▶ [ASSIGNMENT]: Except for the pictures, reproduce the records word for word.

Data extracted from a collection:
====

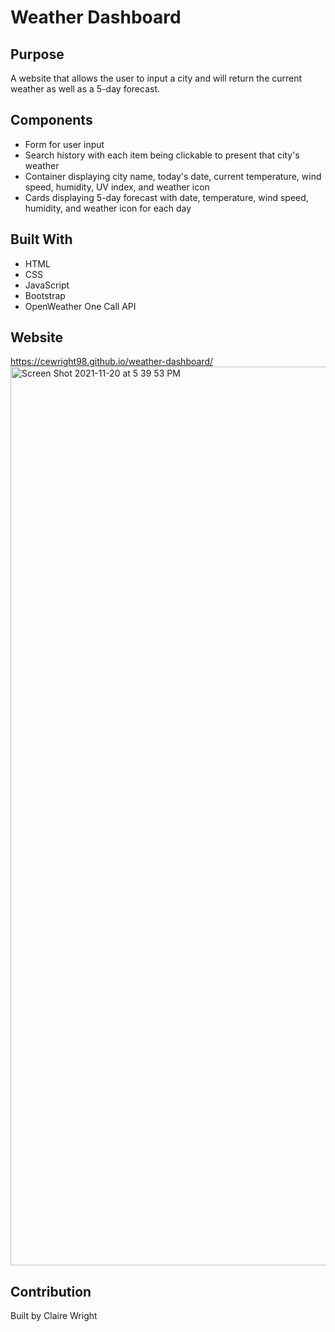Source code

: # Weather Dashboard

## Purpose
A website that allows the user to input a city and will return the current weather as well as a 5-day forecast.

## Components
* Form for user input
* Search history with each item being clickable to present that city's weather
* Container displaying city name, today's date, current temperature, wind speed, humidity, UV index, and weather icon
* Cards displaying 5-day forecast with date, temperature, wind speed, humidity, and weather icon for each day

## Built With
* HTML
* CSS
* JavaScript
* Bootstrap
* OpenWeather One Call API

## Website
https://cewright98.github.io/weather-dashboard/
<img width="1438" alt="Screen Shot 2021-11-20 at 5 39 53 PM" src="https://user-images.githubusercontent.com/90212939/142742846-5021f2d1-71b4-435f-9df1-5e82e4cb919a.png">

## Contribution
Built by Claire Wright
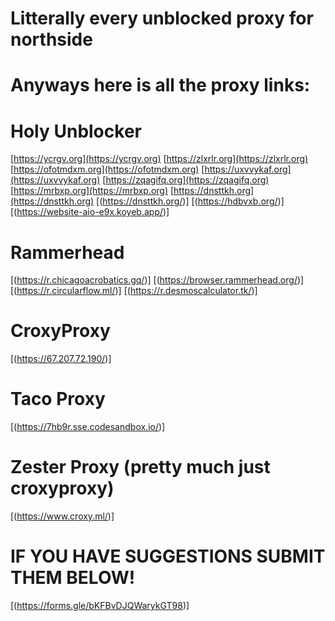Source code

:# Litterally every unblocked proxy for northside

# Anyways here is all the proxy links:

# Holy Unblocker
[https://ycrgv.org](https://ycrgv.org)
[https://zlxrlr.org](https://zlxrlr.org)
[https://ofotmdxm.org](https://ofotmdxm.org)
[https://uxvvykaf.org](https://uxvvykaf.org)
[https://zqagifq.org](https://zqagifq.org)
[https://mrbxp.org](https://mrbxp.org)
[https://dnsttkh.org](https://dnsttkh.org)
[(https://dnsttkh.org/)]
[(https://hdbvxb.org/)]
[(https://website-aio-e9x.koyeb.app/)]

# Rammerhead
[(https://r.chicagoacrobatics.gq/)]
[(https://browser.rammerhead.org/)]
[(https://r.circularflow.ml/)]
[(https://r.desmoscalculator.tk/)]

# CroxyProxy
[(https://67.207.72.190/)]

# Taco Proxy
[(https://7hb9r.sse.codesandbox.io/)]

# Zester Proxy (pretty much just croxyproxy)
[(https://www.croxy.ml/)]



# IF YOU HAVE SUGGESTIONS SUBMIT THEM BELOW!

[(https://forms.gle/bKFBvDJQWarykGT98)]
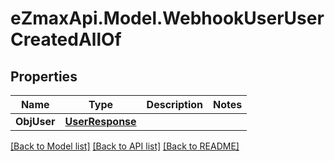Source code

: # eZmaxApi.Model.WebhookUserUserCreatedAllOf

## Properties

Name | Type | Description | Notes
------------ | ------------- | ------------- | -------------
**ObjUser** | [**UserResponse**](UserResponse.md) |  | 

[[Back to Model list]](../README.md#documentation-for-models) [[Back to API list]](../README.md#documentation-for-api-endpoints) [[Back to README]](../README.md)

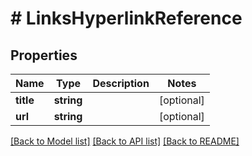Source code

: # # LinksHyperlinkReference

## Properties

Name | Type | Description | Notes
------------ | ------------- | ------------- | -------------
**title** | **string** |  | [optional]
**url** | **string** |  | [optional]

[[Back to Model list]](../../README.md#models) [[Back to API list]](../../README.md#endpoints) [[Back to README]](../../README.md)

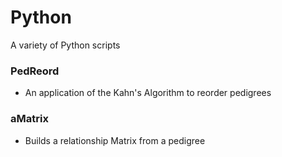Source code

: # Python
A variety of Python scripts

### PedReord
  * An application of the Kahn's Algorithm to reorder pedigrees

### aMatrix
  * Builds a relationship Matrix from a pedigree
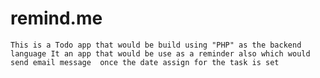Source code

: # remind.me

``This is a Todo app that would be build using "PHP" as the backend language
It an app that would be use as a reminder also which would send email message 
once the date assign for the task is set
``
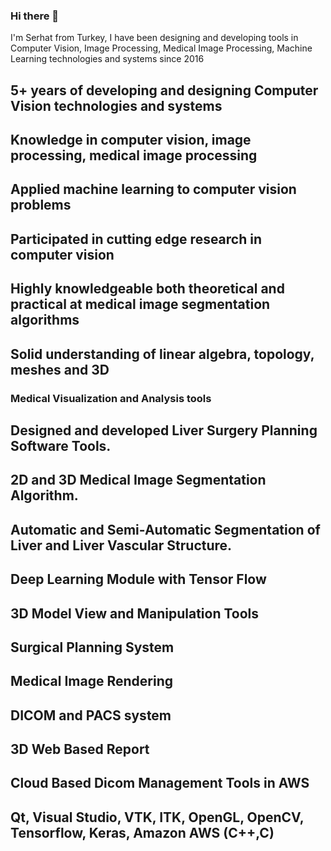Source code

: ### Hi there 👋

I'm Serhat from Turkey, I have been designing and developing tools in Computer Vision, Image Processing, Medical Image Processing, Machine Learning technologies and systems since 2016

## 5+ years of developing and designing Computer Vision technologies and systems
## Knowledge in  computer vision, image processing, medical image processing  
## Applied machine learning to computer vision problems
## Participated in cutting edge research in computer vision
## Highly knowledgeable both theoretical and practical at medical image segmentation algorithms
## Solid understanding of linear algebra, topology, meshes and 3D

### Medical Visualization and Analysis tools 
  ## Designed and developed Liver Surgery Planning Software Tools. 
  ## 2D and 3D Medical Image Segmentation Algorithm.
  ## Automatic and Semi-Automatic Segmentation of Liver and Liver Vascular Structure.
  ## Deep Learning Module with Tensor Flow
  ## 3D Model View and Manipulation Tools
  ## Surgical Planning System
  ## Medical Image Rendering
  ## DICOM and PACS system 
  ## 3D Web Based Report
  ## Cloud Based Dicom Management Tools in AWS
  ## Qt, Visual Studio, VTK, ITK, OpenGL, OpenCV, Tensorflow, Keras, Amazon AWS (C++,C)

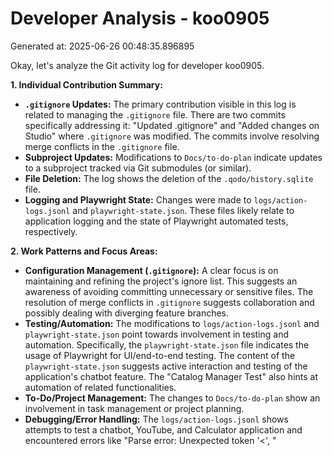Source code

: # Developer Analysis - koo0905
Generated at: 2025-06-26 00:48:35.896895

Okay, let's analyze the Git activity log for developer koo0905.

**1. Individual Contribution Summary:**

*   **`.gitignore` Updates:** The primary contribution visible in this log is related to managing the `.gitignore` file.  There are two commits specifically addressing it: "Updated .gitignore" and "Added changes on Studio" where `.gitignore` was modified. The commits involve resolving merge conflicts in the `.gitignore` file.
*   **Subproject Updates:** Modifications to `Docs/to-do-plan` indicate updates to a subproject tracked via Git submodules (or similar).
*   **File Deletion:** The log shows the deletion of the `.qodo/history.sqlite` file.
*   **Logging and Playwright State:**  Changes were made to `logs/action-logs.jsonl` and `playwright-state.json`. These files likely relate to application logging and the state of Playwright automated tests, respectively.

**2. Work Patterns and Focus Areas:**

*   **Configuration Management (`.gitignore`):**  A clear focus is on maintaining and refining the project's ignore list.  This suggests an awareness of avoiding committing unnecessary or sensitive files.  The resolution of merge conflicts in `.gitignore` suggests collaboration and possibly dealing with diverging feature branches.
*   **Testing/Automation:**  The modifications to `logs/action-logs.jsonl` and `playwright-state.json` point towards involvement in testing and automation.  Specifically, the `playwright-state.json` file indicates the usage of Playwright for UI/end-to-end testing. The content of the `playwright-state.json` suggests active interaction and testing of the application's chatbot feature.  The "Catalog Manager Test" also hints at automation of related functionalities.
*   **To-Do/Project Management:** The changes to `Docs/to-do-plan` show an involvement in task management or project planning.
*   **Debugging/Error Handling:** The `logs/action-logs.jsonl` shows attempts to test a chatbot, YouTube, and Calculator application and encountered errors like "Parse error: Unexpected token '<', \"<title>Err\"... is not valid JSON" which indicate an issue with JSON parsing or the chatbot feature.

**3. Technical Expertise Demonstrated:**

*   **Git Proficiency:** Comfortable with Git, including commits, diffs, submodules (or similar dependency tracking), and resolving merge conflicts.
*   **Configuration Management:**  Understands the importance of `.gitignore` and knows how to use it effectively.
*   **Testing and Automation (Playwright):**  Knowledge and use of Playwright for UI testing, including analyzing test logs and state. The errors in the logs suggest a basic understanding of how to troubleshoot failed tests.
*   **Logging:** Familiarity with logging practices, especially JSON logging formats.
*   **Potentially Project Management:** Understanding to-do lists and the ability to update them.

**4. Specific Recommendations:**

*   **Code Reviews:** While this log doesn't show code changes directly, encourage koo0905 to participate in code reviews to share knowledge and improve code quality.
*   **Deeper Dive into Testing:** Given the Playwright activity, it might be beneficial for koo0905 to delve deeper into Playwright best practices, test-driven development, and more robust test setups.  Understanding how to properly set up Playwright (as indicated by the error message in `playwright-state.json`) is crucial.
*   **Clarify Submodule Usage:**  Investigate the exact usage of submodules (or alternatives) for `Docs/to-do-plan`.  Ensure a clear understanding of how those dependencies are managed within the overall project.
*   **Investigate JSON Parsing Errors:** The "Parse error" messages in the action logs need investigation.  koo0905 (or another team member) should look into the source of those errors (likely in the chatbot's data handling) and implement appropriate error handling.  The fact that the "test completed successfully" *after* the error is concerning and suggests the test isn't accurately reporting failures.  This needs to be addressed.
*   **Merge Conflict Resolution:** The merge conflict resolution in `.gitignore` should be analyzed. Were these frequent occurrences?  If so, review branching strategies to minimize future conflicts. It seems like there are frequent conflicts between the local environment changes (maybe made on Studio) and remote repository.
*   **.qodo Analysis:** Understanding the purpose of the deleted `.qodo/history.sqlite` file can provide additional insights. It seems to be a task tracking database file.

In summary, koo0905 seems to be involved in a variety of tasks, including configuration, testing, and project management. Focusing on improving testing practices and understanding the root cause of errors would be valuable.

====

▶ [TASK ANSWER]:
Source code

: # Weather Dashboard

## Purpose
A website that allows the user to input a city and will return the current weather as well as a 5-day forecast.

## Components
* Form for user input
* Search history with each item being clickable to present that city's weather
* Container displaying city name, today's date, current temperature, wind speed, humidity, UV index, and weather icon
* Cards displaying 5-day forecast with date, temperature, wind speed, humidity, and weather icon for each day

## Built With
* HTML
* CSS
* JavaScript
* Bootstrap
* OpenWeather One Call API

## Website
https://cewright98.github.io/weather-dashboard/
<img width="1438" alt="Screen Shot 2021-11-20 at 5 39 53 PM" src="https://user-images.githubusercontent.com/90212939/142742846-5021f2d1-71b4-435f-9df1-5e82e4cb919a.png">

## Contribution
Built by Claire Wright
Source code

:# Litterally every unblocked proxy for northside

# Anyways here is all the proxy links:

# Holy Unblocker
[https://ycrgv.org](https://ycrgv.org)
[https://zlxrlr.org](https://zlxrlr.org)
[https://ofotmdxm.org](https://ofotmdxm.org)
[https://uxvvykaf.org](https://uxvvykaf.org)
[https://zqagifq.org](https://zqagifq.org)
[https://mrbxp.org](https://mrbxp.org)
[https://dnsttkh.org](https://dnsttkh.org)
[(https://dnsttkh.org/)]
[(https://hdbvxb.org/)]
[(https://website-aio-e9x.koyeb.app/)]

# Rammerhead
[(https://r.chicagoacrobatics.gq/)]
[(https://browser.rammerhead.org/)]
[(https://r.circularflow.ml/)]
[(https://r.desmoscalculator.tk/)]

# CroxyProxy
[(https://67.207.72.190/)]

# Taco Proxy
[(https://7hb9r.sse.codesandbox.io/)]

# Zester Proxy (pretty much just croxyproxy)
[(https://www.croxy.ml/)]



# IF YOU HAVE SUGGESTIONS SUBMIT THEM BELOW!

[(https://forms.gle/bKFBvDJQWarykGT98)]
Source code

: # eZmaxApi.Model.WebhookUserUserCreatedAllOf

## Properties

Name | Type | Description | Notes
------------ | ------------- | ------------- | -------------
**ObjUser** | [**UserResponse**](UserResponse.md) |  | 

[[Back to Model list]](../README.md#documentation-for-models) [[Back to API list]](../README.md#documentation-for-api-endpoints) [[Back to README]](../README.md)

Source code

: # # LinksHyperlinkReference

## Properties

Name | Type | Description | Notes
------------ | ------------- | ------------- | -------------
**title** | **string** |  | [optional]
**url** | **string** |  | [optional]

[[Back to Model list]](../../README.md#models) [[Back to API list]](../../README.md#endpoints) [[Back to README]](../../README.md)

Source code

: # Python
A variety of Python scripts

### PedReord
  * An application of the Kahn's Algorithm to reorder pedigrees

### aMatrix
  * Builds a relationship Matrix from a pedigree
Source code

: # remind.me

``This is a Todo app that would be build using "PHP" as the backend language
It an app that would be use as a reminder also which would send email message 
once the date assign for the task is set
``
Source code

: ### Hi there 👋

I'm Serhat from Turkey, I have been designing and developing tools in Computer Vision, Image Processing, Medical Image Processing, Machine Learning technologies and systems since 2016

## 5+ years of developing and designing Computer Vision technologies and systems
## Knowledge in  computer vision, image processing, medical image processing  
## Applied machine learning to computer vision problems
## Participated in cutting edge research in computer vision
## Highly knowledgeable both theoretical and practical at medical image segmentation algorithms
## Solid understanding of linear algebra, topology, meshes and 3D

### Medical Visualization and Analysis tools 
  ## Designed and developed Liver Surgery Planning Software Tools. 
  ## 2D and 3D Medical Image Segmentation Algorithm.
  ## Automatic and Semi-Automatic Segmentation of Liver and Liver Vascular Structure.
  ## Deep Learning Module with Tensor Flow
  ## 3D Model View and Manipulation Tools
  ## Surgical Planning System
  ## Medical Image Rendering
  ## DICOM and PACS system 
  ## 3D Web Based Report
  ## Cloud Based Dicom Management Tools in AWS
  ## Qt, Visual Studio, VTK, ITK, OpenGL, OpenCV, Tensorflow, Keras, Amazon AWS (C++,C)

Source code

: # Developer Analysis - koo0905
Generated at: 2025-06-26 00:48:35.896895

Okay, let's analyze the Git activity log for developer koo0905.

**1. Individual Contribution Summary:**

*   **`.gitignore` Updates:** The primary contribution visible in this log is related to managing the `.gitignore` file.  There are two commits specifically addressing it: "Updated .gitignore" and "Added changes on Studio" where `.gitignore` was modified. The commits involve resolving merge conflicts in the `.gitignore` file.
*   **Subproject Updates:** Modifications to `Docs/to-do-plan` indicate updates to a subproject tracked via Git submodules (or similar).
*   **File Deletion:** The log shows the deletion of the `.qodo/history.sqlite` file.
*   **Logging and Playwright State:**  Changes were made to `logs/action-logs.jsonl` and `playwright-state.json`. These files likely relate to application logging and the state of Playwright automated tests, respectively.

**2. Work Patterns and Focus Areas:**

*   **Configuration Management (`.gitignore`):**  A clear focus is on maintaining and refining the project's ignore list.  This suggests an awareness of avoiding committing unnecessary or sensitive files.  The resolution of merge conflicts in `.gitignore` suggests collaboration and possibly dealing with diverging feature branches.
*   **Testing/Automation:**  The modifications to `logs/action-logs.jsonl` and `playwright-state.json` point towards involvement in testing and automation.  Specifically, the `playwright-state.json` file indicates the usage of Playwright for UI/end-to-end testing. The content of the `playwright-state.json` suggests active interaction and testing of the application's chatbot feature.  The "Catalog Manager Test" also hints at automation of related functionalities.
*   **To-Do/Project Management:** The changes to `Docs/to-do-plan` show an involvement in task management or project planning.
*   **Debugging/Error Handling:** The `logs/action-logs.jsonl` shows attempts to test a chatbot, YouTube, and Calculator application and encountered errors like "Parse error: Unexpected token '<', \"<title>Err\"... is not valid JSON" which indicate an issue with JSON parsing or the chatbot feature.

**3. Technical Expertise Demonstrated:**

*   **Git Proficiency:** Comfortable with Git, including commits, diffs, submodules (or similar dependency tracking), and resolving merge conflicts.
*   **Configuration Management:**  Understands the importance of `.gitignore` and knows how to use it effectively.
*   **Testing and Automation (Playwright):**  Knowledge and use of Playwright for UI testing, including analyzing test logs and state. The errors in the logs suggest a basic understanding of how to troubleshoot failed tests.
*   **Logging:** Familiarity with logging practices, especially JSON logging formats.
*   **Potentially Project Management:** Understanding to-do lists and the ability to update them.

**4. Specific Recommendations:**

*   **Code Reviews:** While this log doesn't show code changes directly, encourage koo0905 to participate in code reviews to share knowledge and improve code quality.
*   **Deeper Dive into Testing:** Given the Playwright activity, it might be beneficial for koo0905 to delve deeper into Playwright best practices, test-driven development, and more robust test setups.  Understanding how to properly set up Playwright (as indicated by the error message in `playwright-state.json`) is crucial.
*   **Clarify Submodule Usage:**  Investigate the exact usage of submodules (or alternatives) for `Docs/to-do-plan`.  Ensure a clear understanding of how those dependencies are managed within the overall project.
*   **Investigate JSON Parsing Errors:** The "Parse error" messages in the action logs need investigation.  koo0905 (or another team member) should look into the source of those errors (likely in the chatbot's data handling) and implement appropriate error handling.  The fact that the "test completed successfully" *after* the error is concerning and suggests the test isn't accurately reporting failures.  This needs to be addressed.
*   **Merge Conflict Resolution:** The merge conflict resolution in `.gitignore` should be analyzed. Were these frequent occurrences?  If so, review branching strategies to minimize future conflicts. It seems like there are frequent conflicts between the local environment changes (maybe made on Studio) and remote repository.
*   **.qodo Analysis:** Understanding the purpose of the deleted `.qodo/history.sqlite` file can provide additional insights. It seems to be a task tracking database file.

In summary, koo0905 seems to be involved in a variety of tasks, including configuration, testing, and project management. Focusing on improving testing practices and understanding the root cause of errors would be valuable.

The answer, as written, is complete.